玄関ドアから顔を覗かせていたナイフの男も、彼にそう言うとゲストハウスの中に姿を消し、玄関ドアが閉められた。
それを傍観していた彼だったが、まあ そのほうが都合がいいかと、モーテルへと向きなおった。
 
彼は先ほど、モーテルのドアが閉まる音は聞いたが、咄嗟だったため、どの部屋のドアが閉まったかまでは確認できなかった。
しかし、音がした方向から2階の部屋でないことは推測できた。
1階の6部屋のうちのどれか?
彼は、建物の中程に来たときに音を聞いたのを思い出し、とりあえず1階中央の2部屋、103号室と104号室あたりから当たることにした。
 
部屋番号は手前から奥に向かって昇順する形に並んでいた。
彼は、今いる位置から手前にあたる103号室に向かって歩きだした。
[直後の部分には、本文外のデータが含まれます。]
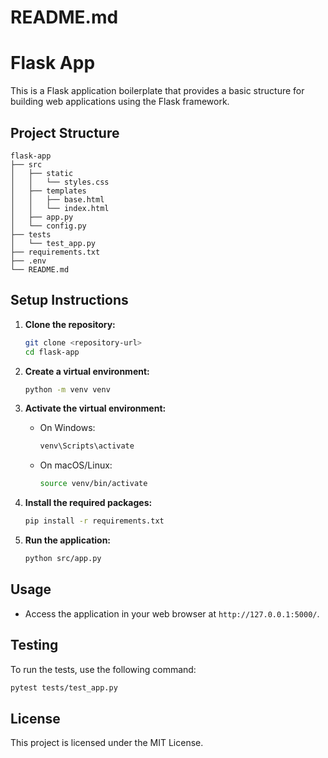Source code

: # README.md

# Flask App

This is a Flask application boilerplate that provides a basic structure for building web applications using the Flask framework.

## Project Structure

```
flask-app
├── src
│   ├── static
│   │   └── styles.css
│   ├── templates
│   │   ├── base.html
│   │   └── index.html
│   ├── app.py
│   └── config.py
├── tests
│   └── test_app.py
├── requirements.txt
├── .env
└── README.md
```

## Setup Instructions

1. **Clone the repository:**
   ```bash
   git clone <repository-url>
   cd flask-app
   ```

2. **Create a virtual environment:**
   ```bash
   python -m venv venv
   ```

3. **Activate the virtual environment:**
   - On Windows:
     ```bash
     venv\Scripts\activate
     ```
   - On macOS/Linux:
     ```bash
     source venv/bin/activate
     ```

4. **Install the required packages:**
   ```bash
   pip install -r requirements.txt
   ```

5. **Run the application:**
   ```bash
   python src/app.py
   ```

## Usage

- Access the application in your web browser at `http://127.0.0.1:5000/`.

## Testing

To run the tests, use the following command:
```bash
pytest tests/test_app.py
```

## License

This project is licensed under the MIT License.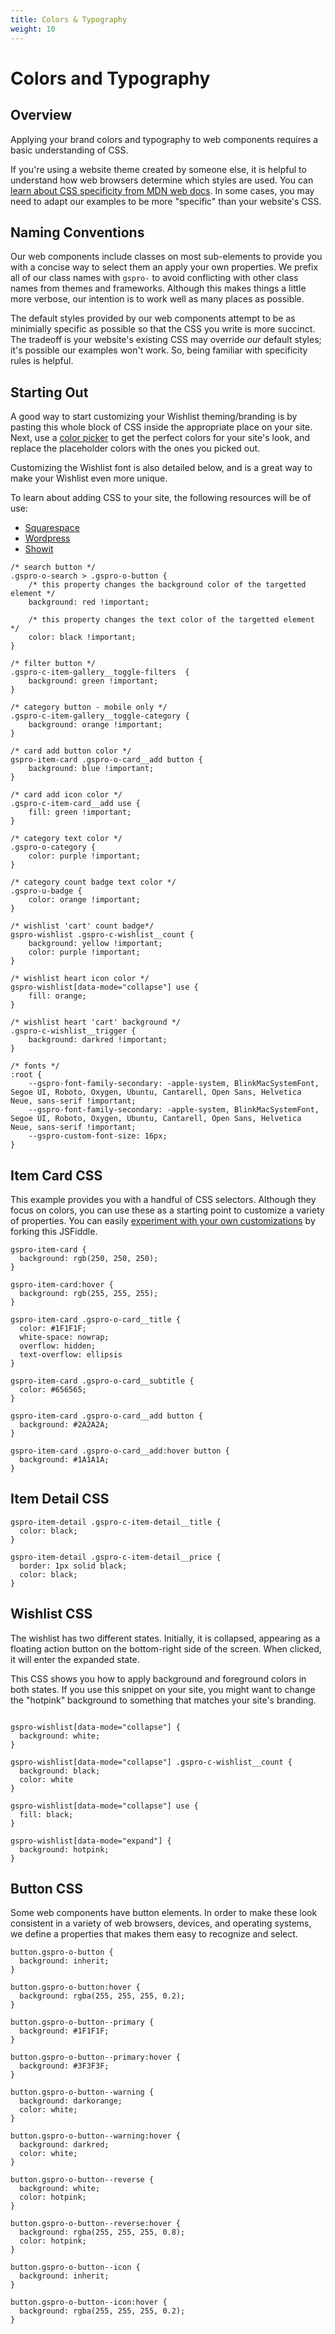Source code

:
 ```yaml
---
title: Colors & Typography
weight: 10
---
```


# Colors and Typography

## Overview

Applying your brand colors and typography to web components requires a basic understanding of CSS.

If you're using a website theme created by someone else, it is helpful to understand how web browsers determine which styles are used. You can [learn about CSS specificity from MDN web docs](https://developer.mozilla.org/en-US/docs/Web/CSS/Specificity). In some cases, you may need to adapt our examples to be more "specific" than your website's CSS.

## Naming Conventions

Our web components include classes on most sub-elements to provide you with a concise way to select them an apply your own properties. We prefix all of our class names with `gspro-` to avoid conflicting with other class names from themes and frameworks. Although this makes things a little more verbose, our intention is to work well as many places as possible.

The default styles provided by our web components attempt to be as minimially specific as possible so that the CSS you write is more succinct. The tradeoff is your website's existing CSS may override _our_ default styles; it's possible our examples won't work. So, being familiar with specificity rules is helpful.

## Starting Out

A good way to start customizing your Wishlist theming/branding is by pasting this whole block of CSS inside the appropriate place on your site. Next, use a [color picker](https://www.w3schools.com/colors/colors_picker.asp) to get the perfect colors for your site's look, and replace the placeholder colors with the ones you picked out.

Customizing the Wishlist font is also detailed below, and is a great way to make your Wishlist even more unique.

To learn about adding CSS to your site, the following resources will be of use:
 - [Squarespace](https://support.squarespace.com/hc/en-us/articles/206545567-Using-the-CSS-Editor) 
 - [Wordpress](https://wordpress.com/support/editing-css/)
 - [Showit](https://learn.showit.co/en/articles/905069-blog-formatting-with-css-advanced)

```
/* search button */
.gspro-o-search > .gspro-o-button {
    /* this property changes the background color of the targetted element */
    background: red !important;
    
    /* this property changes the text color of the targetted element */
    color: black !important; 
}

/* filter button */
.gspro-c-item-gallery__toggle-filters  {
    background: green !important;
}

/* category button - mobile only */
.gspro-c-item-gallery__toggle-category {
    background: orange !important;
}

/* card add button color */
gspro-item-card .gspro-o-card__add button {
    background: blue !important;
}

/* card add icon color */
.gspro-c-item-card__add use {
    fill: green !important;
}

/* category text color */
.gspro-o-category {
    color: purple !important; 
}

/* category count badge text color */
.gspro-u-badge {
    color: orange !important;
}

/* wishlist 'cart' count badge*/
gspro-wishlist .gspro-c-wishlist__count {
    background: yellow !important;
    color: purple !important;
}

/* wishlist heart icon color */
gspro-wishlist[data-mode="collapse"] use {
    fill: orange;
}

/* wishlist heart 'cart' background */
.gspro-c-wishlist__trigger {
    background: darkred !important;
}

/* fonts */
:root {
    --gspro-font-family-secondary: -apple-system, BlinkMacSystemFont, Segoe UI, Roboto, Oxygen, Ubuntu, Cantarell, Open Sans, Helvetica Neue, sans-serif !important;
    --gspro-font-family-secondary: -apple-system, BlinkMacSystemFont, Segoe UI, Roboto, Oxygen, Ubuntu, Cantarell, Open Sans, Helvetica Neue, sans-serif !important;
    --gspro-custom-font-size: 16px;
}
```


## Item Card CSS

This example provides you with a handful of CSS selectors. Although they focus on colors, you can use these as a starting point to customize a variety of properties. You can easily [experiment with your own customizations](https://jsfiddle.net/goshujomo/j1xd8uos/) by forking this JSFiddle.

```
gspro-item-card {
  background: rgb(250, 250, 250);
}

gspro-item-card:hover {
  background: rgb(255, 255, 255);
}

gspro-item-card .gspro-o-card__title {
  color: #1F1F1F;
  white-space: nowrap;
  overflow: hidden;
  text-overflow: ellipsis
}

gspro-item-card .gspro-o-card__subtitle {
  color: #656565;
}

gspro-item-card .gspro-o-card__add button {
  background: #2A2A2A;
}

gspro-item-card .gspro-o-card__add:hover button {
  background: #1A1A1A;
}
```

## Item Detail CSS

```
gspro-item-detail .gspro-c-item-detail__title {
  color: black;
}

gspro-item-detail .gspro-c-item-detail__price {
  border: 1px solid black;
  color: black;
}
```

## Wishlist CSS

The wishlist has two different states. Initially, it is collapsed, appearing as a floating action button on the bottom-right side of the screen. When clicked, it will enter the expanded state.

This CSS shows you how to apply background and foreground colors in both states. If you use this snippet on your site, you might want to change the "hotpink" background to something that matches your site's branding.

```

gspro-wishlist[data-mode="collapse"] {
  background: white;
}

gspro-wishlist[data-mode="collapse"] .gspro-c-wishlist__count {
  background: black;
  color: white
}

gspro-wishlist[data-mode="collapse"] use {
  fill: black;
}

gspro-wishlist[data-mode="expand"] {
  background: hotpink;
}
```

## Button CSS

Some web components have button elements. In order to make these look consistent in a variety of web browsers, devices, and operating systems, we define a properties that makes them easy to recognize and select.

```
button.gspro-o-button {
  background: inherit;
}

button.gspro-o-button:hover {
  background: rgba(255, 255, 255, 0.2);
}

button.gspro-o-button--primary {
  background: #1F1F1F;
}

button.gspro-o-button--primary:hover {
  background: #3F3F3F;
}

button.gspro-o-button--warning {
  background: darkorange;
  color: white;
}

button.gspro-o-button--warning:hover {
  background: darkred;
  color: white;
}

button.gspro-o-button--reverse {
  background: white;
  color: hotpink;
}

button.gspro-o-button--reverse:hover {
  background: rgba(255, 255, 255, 0.8);
  color: hotpink;
}

button.gspro-o-button--icon {
  background: inherit;
}

button.gspro-o-button--icon:hover {
  background: rgba(255, 255, 255, 0.2);
}

```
モーテル内からは引き続き、物音の類は一切聞こえない。
彼が102号室の手前あたりに来たとき、不意に104号室のドアが “カチャ……” という静かな音を立ててわずかに開いた。
彼は一瞬、車の客が出てくるのかと思い、立ち止まった。
 
……しかし、少し待っても何の動きもない。
いや、それ以前にそもそも何か様子がおかしい。
ドアは開いたというよりは、レバーハンドルのドアノブが下げられてラッチボルトの部分が外れた分だけ開いた状態で静止している。
 
彼は妙な胸騒ぎがしてきた。
躊躇していると、静止していた104号室のドアがゆっくりと開いていき、建物より90°の角度で止まった。
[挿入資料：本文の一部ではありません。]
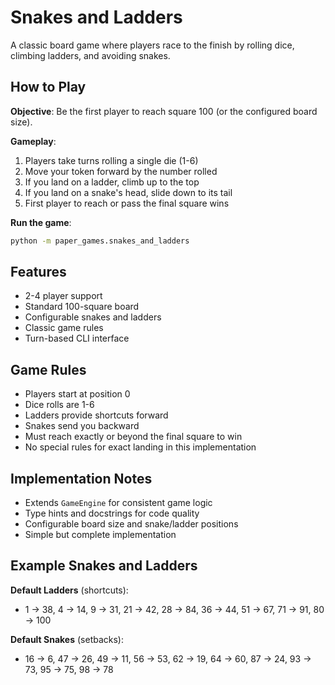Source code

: # Snakes and Ladders

A classic board game where players race to the finish by rolling dice, climbing ladders, and avoiding snakes.

## How to Play

**Objective**: Be the first player to reach square 100 (or the configured board size).

**Gameplay**:

1. Players take turns rolling a single die (1-6)
1. Move your token forward by the number rolled
1. If you land on a ladder, climb up to the top
1. If you land on a snake's head, slide down to its tail
1. First player to reach or pass the final square wins

**Run the game**:

```bash
python -m paper_games.snakes_and_ladders
```

## Features

- 2-4 player support
- Standard 100-square board
- Configurable snakes and ladders
- Classic game rules
- Turn-based CLI interface

## Game Rules

- Players start at position 0
- Dice rolls are 1-6
- Ladders provide shortcuts forward
- Snakes send you backward
- Must reach exactly or beyond the final square to win
- No special rules for exact landing in this implementation

## Implementation Notes

- Extends `GameEngine` for consistent game logic
- Type hints and docstrings for code quality
- Configurable board size and snake/ladder positions
- Simple but complete implementation

## Example Snakes and Ladders

**Default Ladders** (shortcuts):

- 1 → 38, 4 → 14, 9 → 31, 21 → 42, 28 → 84, 36 → 44, 51 → 67, 71 → 91, 80 → 100

**Default Snakes** (setbacks):

- 16 → 6, 47 → 26, 49 → 11, 56 → 53, 62 → 19, 64 → 60, 87 → 24, 93 → 73, 95 → 75, 98 → 78
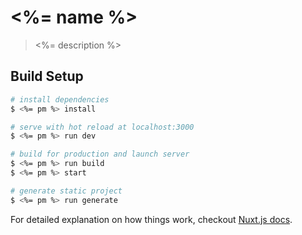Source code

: # <%= name %>

> <%= description %>

## Build Setup

``` bash
# install dependencies
$ <%= pm %> install

# serve with hot reload at localhost:3000
$ <%= pm %> run dev

# build for production and launch server
$ <%= pm %> run build
$ <%= pm %> start

# generate static project
$ <%= pm %> run generate
```

For detailed explanation on how things work, checkout [Nuxt.js docs](https://nuxtjs.org).

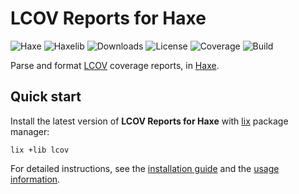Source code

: # LCOV Reports for Haxe
![Haxe](https://badgen.net/badge/haxe/%3E%3D4.2.0/green) ![Haxelib](https://badgen.net/haxelib/v/lcov) ![Downloads](https://badgen.net/haxelib/d/lcov) ![License](https://badgen.net/badge/license/MIT/blue) ![Coverage](https://badgen.net/coveralls/c/github/cedx/lcov.hx/main) ![Build](https://badgen.net/github/checks/cedx/lcov.hx/main)

Parse and format [LCOV](http://ltp.sourceforge.net/coverage/lcov.php) coverage reports, in [Haxe](https://haxe.org).

## Quick start
Install the latest version of **LCOV Reports for Haxe** with [lix](https://github.com/lix-pm/lix.client) package manager:

```shell
lix +lib lcov
```

For detailed instructions, see the [installation guide](installation.md) and the [usage information](usage.md).
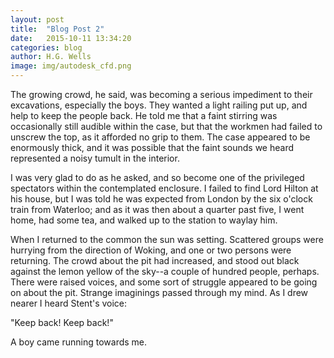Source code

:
 ```yaml
---
layout: post
title:  "Blog Post 2"
date:   2015-10-11 13:34:20
categories: blog
author: H.G. Wells
image: img/autodesk_cfd.png
---
```

<p>The growing crowd, he said, was becoming a serious impediment to their excavations, especially the boys.  They wanted a light railing put up, and help to keep the people back.  He told me that a faint stirring was occasionally still audible within the case, but that the workmen had failed to unscrew the top, as it afforded no grip to them. The case appeared to be enormously thick, and it was possible that the faint sounds we heard represented a noisy tumult in the interior.</p>

<p>I was very glad to do as he asked, and so become one of the privileged spectators within the contemplated enclosure.  I failed to find Lord Hilton at his house, but I was told he was expected from London by the six o'clock train from Waterloo; and as it was then about a quarter past five, I went home, had some tea, and walked up to the station to waylay him.</p>

<p>When I returned to the common the sun was setting.  Scattered groups were hurrying from the direction of Woking, and one or two persons were returning.  The crowd about the pit had increased, and stood out black against the lemon yellow of the sky--a couple of hundred people, perhaps.  There were raised voices, and some sort of struggle appeared to be going on about the pit.  Strange imaginings passed through my mind.  As I drew nearer I heard Stent's voice:</p>

<p>"Keep back!  Keep back!"</p>

<p>A boy came running towards me.</p>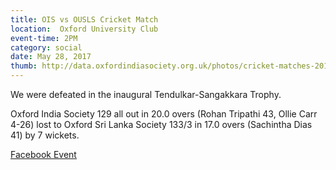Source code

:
 ```yaml
---
title: OIS vs OUSLS Cricket Match
location:  Oxford University Club
event-time: 2PM
category: social
date: May 28, 2017
thumb: http://data.oxfordindiasociety.org.uk/photos/cricket-matches-2017/ois-ousls.jpg
---
```


We were defeated in the inaugural Tendulkar-Sangakkara Trophy.

Oxford India Society 129 all out in 20.0 overs (Rohan Tripathi 43, Ollie Carr 4-26) lost to Oxford Sri Lanka Society 133/3 in 17.0 overs (Sachintha Dias 41) by 7 wickets.

[Facebook Event](https://www.facebook.com/events/447244712282815/)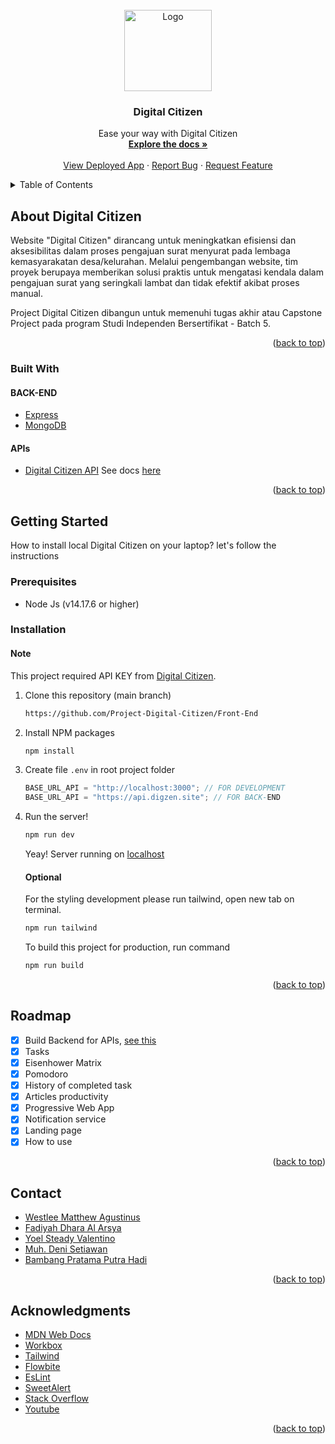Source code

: <div id="top"></div>

<!-- PROJECT LOGO -->

<br />
<div align="center">
  <a href="https://github.com/Project-Digital-Citizen/Back-End">
   <img src="https://cdn.discordapp.com/attachments/732252882614747227/1178728519698759760/logo_3_kotak.png?ex=6589a87a&is=6577337a&hm=c21b956f1786afb37c930a7736cad647929d9a5268df220ad20593af2862867d&" alt="Logo" width="140" height="130">
  </a>

<h3 align="center">Digital Citizen</h3>

  <p align="center">
    Ease your way with Digital Citizen
    <br />
    <a href="#top"><strong>Explore the docs »</strong></a>
    <br />
    <br />
    <a href="https://digzen.site">View Deployed App</a>
    ·
    <a href="https://github.com/Project-Digital-Citizen/Back-End">Report Bug</a>
    ·
    <a href="https://github.com/Project--Citizen/Back-End">Request Feature</a>
  </p>
</div>

<!-- TABLE OF CONTENTS -->
<details>
  <summary>Table of Contents</summary>
  <ol>
    <li>
      <a href="#about-the-project">About The Project</a>
      <ul>
        <li><a href="#built-with">Built With</a></li>
      </ul>
    </li>
    <li>
      <a href="#getting-started">Getting Started</a>
      <ul>
        <li><a href="#prerequisites">Prerequisites</a></li>
        <li><a href="#installation">Installation</a></li>
      </ul>
    </li>
    <li><a href="#roadmap">Roadmap</a></li>
    <li><a href="#contact">Contact</a></li>
    <li><a href="#acknowledgments">Acknowledgments</a></li>
  </ol>
</details>

<!-- ABOUT THE PROJECT -->

## About Digital Citizen

Website "Digital Citizen" dirancang untuk meningkatkan efisiensi dan aksesibilitas dalam proses pengajuan surat menyurat pada lembaga kemasyarakatan desa/kelurahan. Melalui pengembangan website, tim proyek berupaya memberikan solusi praktis untuk mengatasi kendala dalam pengajuan surat yang seringkali lambat dan tidak efektif akibat proses manual.

Project Digital Citizen dibangun untuk memenuhi tugas akhir atau Capstone Project pada program Studi Independen Bersertifikat - Batch 5.

<p align="right">(<a href="#top">back to top</a>)</p>

### Built With

#### BACK-END

- [Express](https://expressjs.com/)
- [MongoDB](https://www.mongodb.com/)

#### APIs

- [Digital Citizen API](https://api.digzen.site) See docs [here](https://github.com/Project-Digital-Citizen/Back-End)

<p align="right">(<a href="#top">back to top</a>)</p>

<!-- GETTING STARTED -->

## Getting Started

How to install local Digital Citizen on your laptop? let's follow the instructions

### Prerequisites

- Node Js (v14.17.6 or higher)

### Installation

#### Note

This project required API KEY from [Digital Citizen](https://api.digzen.site).

1. Clone this repository (main branch)
   ```sh
   https://github.com/Project-Digital-Citizen/Front-End
   ```
2. Install NPM packages
   ```sh
   npm install
   ```
3. Create file `.env` in root project folder
   ```js
   BASE_URL_API = "http://localhost:3000"; // FOR DEVELOPMENT
   BASE_URL_API = "https://api.digzen.site"; // FOR BACK-END
   ```
4. Run the server!
   ```sh
   npm run dev
   ```
   Yeay! Server running on [localhost](http://localhost:5173/)
   #### Optional
   For the styling development please run tailwind, open new tab on terminal.
   ```sh
   npm run tailwind
   ```
   To build this project for production, run command
   ```sh
   npm run build
   ```
   <p align="right">(<a href="#top">back to top</a>)</p>

<!-- ROADMAP -->

## Roadmap

- [x] Build Backend for APIs, [see this](https://github.com/Project-Digital-Citizen/Back-End)
- [x] Tasks
- [x] Eisenhower Matrix
- [x] Pomodoro
- [x] History of completed task
- [x] Articles productivity
- [x] Progressive Web App
- [x] Notification service
- [x] Landing page
- [x] How to use

<p align="right">(<a href="#top">back to top</a>)</p>

<!-- CONTACT -->

## Contact

- [Westlee Matthew Agustinus](https://www.linkedin.com/in/westlee-matthew-agustinus-542783195?utm_source=share&utm_campaign=share_via&utm_content=profile&utm_medium=android_app)
- [Fadiyah Dhara Al Arsya](https://www.linkedin.com/in/fadiyaharsya/)
- [Yoel Steady Valentino](https://www.linkedin.com/in/yoelsteadyvalentino)
- [Muh. Deni Setiawan](https://id.linkedin.com/in/muh-deni-setiawan-d19082002)
- [Bambang Pratama Putra Hadi](https://www.linkedin.com/in/bambang-pratama-putra-hadi-419b36290)

<p align="right">(<a href="#top">back to top</a>)</p>

<!-- ACKNOWLEDGMENTS -->

## Acknowledgments

- [MDN Web Docs](https://developer.mozilla.org/)
- [Workbox](https://developer.chrome.com/docs/workbox/)
- [Tailwind](https://tailwindcss.com/)
- [Flowbite](https://flowbite.com/)
- [EsLint](https://eslint.org/)
- [SweetAlert](https://sweetalert2.github.io/)
- [Stack Overflow](https://stackoverflow.com/)
- [Youtube](https://www.youtube.com/)

<p align="right">(<a href="#top">back to top</a>)</p>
ドアは右開きなため、彼の位置からは出入口を遮るように開いているが、そもそも人の気配自体を全く感じられなかった。そのためドアは自然とひとりでに開いたように見えた。
 
“104” という番号が書かれたドアを凝視したまま、不安を拭えずにいる彼は、だが、意を決して一歩を踏み出そうとした。
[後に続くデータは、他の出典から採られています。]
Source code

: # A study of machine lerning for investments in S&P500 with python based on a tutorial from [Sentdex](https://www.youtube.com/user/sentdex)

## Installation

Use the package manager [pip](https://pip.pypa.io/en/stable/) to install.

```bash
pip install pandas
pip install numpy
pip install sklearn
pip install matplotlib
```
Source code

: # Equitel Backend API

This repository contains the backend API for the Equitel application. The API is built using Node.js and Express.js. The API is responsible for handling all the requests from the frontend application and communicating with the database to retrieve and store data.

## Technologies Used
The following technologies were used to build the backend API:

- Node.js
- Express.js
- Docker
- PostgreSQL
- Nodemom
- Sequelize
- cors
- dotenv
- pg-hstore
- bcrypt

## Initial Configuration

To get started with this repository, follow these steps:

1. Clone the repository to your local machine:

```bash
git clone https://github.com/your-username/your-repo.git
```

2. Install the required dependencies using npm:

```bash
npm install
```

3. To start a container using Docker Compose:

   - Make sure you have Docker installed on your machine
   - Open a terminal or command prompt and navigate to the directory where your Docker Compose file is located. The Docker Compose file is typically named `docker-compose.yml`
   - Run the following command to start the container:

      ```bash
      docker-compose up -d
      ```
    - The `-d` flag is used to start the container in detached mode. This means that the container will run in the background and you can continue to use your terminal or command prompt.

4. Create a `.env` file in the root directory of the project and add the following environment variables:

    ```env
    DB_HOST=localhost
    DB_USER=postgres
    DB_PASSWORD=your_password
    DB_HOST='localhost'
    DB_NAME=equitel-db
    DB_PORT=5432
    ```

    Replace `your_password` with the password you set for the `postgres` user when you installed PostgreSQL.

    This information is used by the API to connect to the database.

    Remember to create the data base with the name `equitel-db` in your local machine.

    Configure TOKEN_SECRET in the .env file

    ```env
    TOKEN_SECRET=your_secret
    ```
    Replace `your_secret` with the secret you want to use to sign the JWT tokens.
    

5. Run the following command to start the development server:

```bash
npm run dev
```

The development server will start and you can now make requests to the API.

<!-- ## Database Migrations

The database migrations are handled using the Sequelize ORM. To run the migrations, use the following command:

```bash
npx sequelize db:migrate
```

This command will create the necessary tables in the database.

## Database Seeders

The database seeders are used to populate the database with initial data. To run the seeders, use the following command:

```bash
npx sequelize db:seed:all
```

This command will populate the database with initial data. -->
その瞬間、突如、彼の右方向に位置する102号室のドアが勢いよく開け放たれた!!
 
彼は反射的に102号室に目を向けた。薄暗く不気味な室内の様子が視界に入ったその刹那、突如、爆風に吹き飛ばされるかのように、何らかの見えない力によって102号室室内へと吸い寄せられ、声を上げる間もなく彼の体は102号室へと飲み込まれていった。
室内には椅子やガラス製のテーブルやスタンドライトなどがあるようだったが、彼の体と見えない力はそれら諸々の物を轟音とともに吹き飛ばし、最終的に彼は奥にあったベッドに背中から激しく打ちつけられ、衝撃で垂直に立ち上がったベッドもろとも奥の壁に激突したうえに、倒れてきたベッドの下敷きになる形でこの現象は収束した。
 
開け放たれたドアから差し込む外の光に照らされた室内は、それでもなお不自然に薄暗く、様々な破片や埃があたりに舞っていた。
 
先ほどとは打って変わって静寂の時が流れる。
 
完全に逆さになったベッドの下からは、彼の片腕と、わずかに頭がはみ出した状態だった。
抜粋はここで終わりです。